近年、高齢化社会の進展に伴い、認知症などで判断能力が低下した場合に備えた財産管理の方法として、家族信託が注目されています。

家族信託とは、信頼できる家族に自分の財産を託し、管理・運用を任せる仕組みです。

家族信託のメリットは以下の通りです。

家族信託のメリット

自分の意思を反映できる

家族信託は、委託者である本人の意思に基づいて設定されます。信託契約書に、財産の管理・運用方法や受益者の指定などを詳細に記載することで、本人の意思を尊重した財産管理が可能です。

家族への負担が軽減される

家族信託では、信託財産の管理・運用を受託者に任せることで、家族の負担が軽減されます。

特に、認知症などで判断能力が低下した場合でも、受託者が本人に代わって財産を管理するため、スムーズな資産運用が期待できます。

プライバシーの保護

家族信託は、信託契約書などの関連書類を公開する必要がないため、プライバシーが保護されます。

対して、成年後見制度では、申立書などの書類が公開されるため、プライバシーの面で不安を感じる方もいるでしょう。

柔軟性が高い

家族信託は、信託契約書の内容を自由に決められるため、柔軟性が高いのが特徴です。例えば、不動産の管理・運用方法や、受益者への資産分配の時期・方法などを細かく設定できます。

成年後見制度との違い

一方、成年後見制度は、家庭裁判所が選任した成年後見人が本人の財産を管理・保護する制度です。
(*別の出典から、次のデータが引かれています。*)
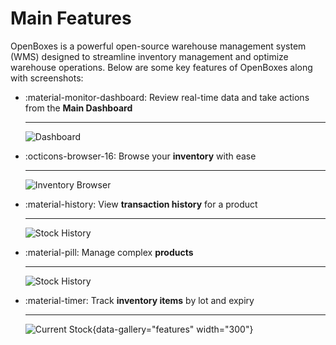 # Main Features

OpenBoxes is a powerful open-source warehouse management system (WMS) designed to streamline inventory management and optimize warehouse operations. Below are some key features of OpenBoxes along with screenshots:



<div class="grid cards" markdown>

- :material-monitor-dashboard: Review real-time data and take actions from the __Main Dashboard__

    ---
    ![Dashboard](https://d33v4339jhl8k0.cloudfront.net/docs/assets/621534e39abf1f1c40400945/images/6229297bc1688a6d26a737f4/file-gkJAvvPo0X.png)

</div>

<div class="grid cards" markdown>

- :octicons-browser-16: Browse your __inventory__ with ease  

    ---

    ![Inventory Browser](https://openboxes.com/img/screenshots/inventory/browse-inventory.png)

- :material-history: View __transaction history__ for a product

    ---
    ![Stock History](https://openboxes.com/img/screenshots/stock-card/stock-history.png)

- :material-pill: Manage complex __products__ 

    ---
    ![Stock History](https://d33v4339jhl8k0.cloudfront.net/docs/assets/621534e39abf1f1c40400945/images/6617f7d8dac5c26585fc62e1/file-gB1IH9FfKD.png)

- :material-timer: Track __inventory items__ by lot and expiry

    --- 
    ![Current Stock](https://openboxes.com/img/screenshots/inventory/track-lot-number-exp-date.png){data-gallery="features" width="300"}


</div>


[//]: # ()
[//]: # (## Dashboard)

[//]: # ()
[//]: # (/// html | div[style='float: left; width: 50%;'])

[//]: # (![Dashboard]&#40;../assets/img/dashboard.png&#41;{ align=left })

[//]: # (///)

[//]: # ()
[//]: # (/// html | div[style='float: right;width: 50%;'])

[//]: # (- Provides an overview of key performance indicators &#40;KPIs&#41; such as stock levels, order status, and incoming shipments.)

[//]: # (- Allows users to quickly assess the health of their warehouse operations.)

[//]: # (///)

[//]: # ()
[//]: # (/// html | div[style='clear: both;'])

[//]: # (///)

[//]: # ()
[//]: # ()
[//]: # (## Inventory Management)

[//]: # ()
[//]: # (![Inventory Management]&#40;../assets/img/inventory_management.png&#41;)

[//]: # ()
[//]: # (- Comprehensive inventory management capabilities, including tracking stock levels, locations, and item details.)

[//]: # (- Supports barcode scanning for efficient inventory tracking and management.)

[//]: # ()
[//]: # (## Order Management)

[//]: # ()
[//]: # (![Order Management]&#40;../assets/img/order_management.png&#41;)

[//]: # ()
[//]: # (- Streamlines the order fulfillment process from order creation to shipment.)

[//]: # (- Enables users to manage customer orders, prioritize shipments, and track order status in real-time.)

[//]: # ()
[//]: # (## Reporting and Analytics)

[//]: # ()
[//]: # (![Reporting and Analytics]&#40;../assets/img/reporting_analytics.png&#41;)

[//]: # ()
[//]: # (- Offers customizable reports and analytics dashboards to gain insights into warehouse performance.)

[//]: # (- Provides graphical representations of data for easy visualization and analysis.)

[//]: # ()
[//]: # (## User Management)

[//]: # ()
[//]: # (![User Management]&#40;../assets/img/user_management.png&#41;)

[//]: # ()
[//]: # (- Role-based access control &#40;RBAC&#41; allows administrators to manage user permissions and access levels.)

[//]: # (- Supports multi-user collaboration with fine-grained access controls.)

[//]: # ()
[//]: # (## Integration Capabilities)

[//]: # ()
[//]: # (![Integration Capabilities]&#40;../assets/img/integration_capabilities.png&#41;)

[//]: # ()
[//]: # (- Integrates seamlessly with other systems such as ERP systems, accounting software, and e-commerce platforms.)

[//]: # (- Supports RESTful APIs for easy integration with custom applications.)

[//]: # ()
[//]: # (## Mobile Accessibility)

[//]: # ()
[//]: # (![Mobile Accessibility]&#40;../assets/img/mobile_accessibility.png&#41;)

[//]: # ()
[//]: # (- Responsive design ensures access to key features and functionalities on mobile devices.)

[//]: # (- Allows warehouse staff to perform tasks such as receiving, picking, and packing orders from anywhere within the warehouse.)

[//]: # ()
[//]: # (## Customization Options)

[//]: # ()
[//]: # (![Customization Options]&#40;../assets/img/customization_options.png&#41;)

[//]: # ()
[//]: # (- Flexible configuration options allow users to tailor OpenBoxes to their specific business needs.)

[//]: # (- Supports custom workflows, fields, and user-defined attributes for maximum flexibility.)

[//]: # ()
[//]: # (## Conclusion)

[//]: # ()
[//]: # (OpenBoxes offers a comprehensive set of features to streamline warehouse operations, improve inventory accuracy, and enhance overall efficiency. With its user-friendly interface, robust functionality, and open-source nature, OpenBoxes is an ideal solution for businesses of all sizes seeking to optimize their warehouse management processes.)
成年後見制度は法的な手続きが必要で、信頼できる家族がいない場合や、本人の判断能力が著しく低下した場合に適しています。

ただし、手続きの複雑さや柔軟性を欠く点、費用面での負担が大きいことがデメリットです。

被後見人の持つ財産の処分を行うためには、財産管理人や家庭裁判所の許可が必要になります。

例えば、「不動産の現金化のために自宅を売却したい」という希望があったとしても、裁判所が許可をしてくれない可能性があります。

また、家庭裁判所の許可にはある程度の時間がかかります。

成年後見制度は、一度開始すると本人の死亡など特別な事情がない限り、終了することはありません。

成年後見人には、本人の財産状況を定期的に家庭裁判所に報告する義務があります。

また、弁護士や司法書士などの専門家が成年後見人に選任された場合は、その報酬も継続的に発生します。

このように、成年後見制度は長期的な視点で利用することが求められ、手続きの複雑さや費用面での負担が大きいことがデメリットとして挙げられます。

一方、家族信託は、信託契約の内容に応じて柔軟に設定でき、費用面でもメリットがあると言えるでしょう。

家族信託の利用を検討すべき方

以下のような方は、家族信託の活用を検討すると良いでしょう。

認知症の心配がある方

認知症により判断能力が低下する前に、家族信託を設定しておくことで、安心して老後を過ごせます。

子どもや孫に資産を円滑に承継したい方

家族信託を利用して、資産の承継時期や方法を設定しておけば、スムーズに資産を引き継ぐことができます。

不動産の管理・運用を任せたい方

不動産を家族信託の信託財産とすることで、管理・運用を受託者に任せられます。

事業承継を検討している方

家族信託を活用して、事業用資産を後継者に円滑に引き継ぐことが可能です。

事業承継についてはオーナー個人だけでなく、法人の資産についても検討が必要で求められる知識も複雑です。

経験豊富な専門家に早めにご相談することをお勧めします。

家族信託は、高齢者の財産管理や資産承継の有効な手段ですが、信頼できる家族がいることが前提です。

また、信託契約書の作成には専門的な知識が必要なため、弁護士や税理士などの専門家に相談することをおすすめします。

家族信託を上手に活用し、安心で充実したシニアライフを迎えましょう。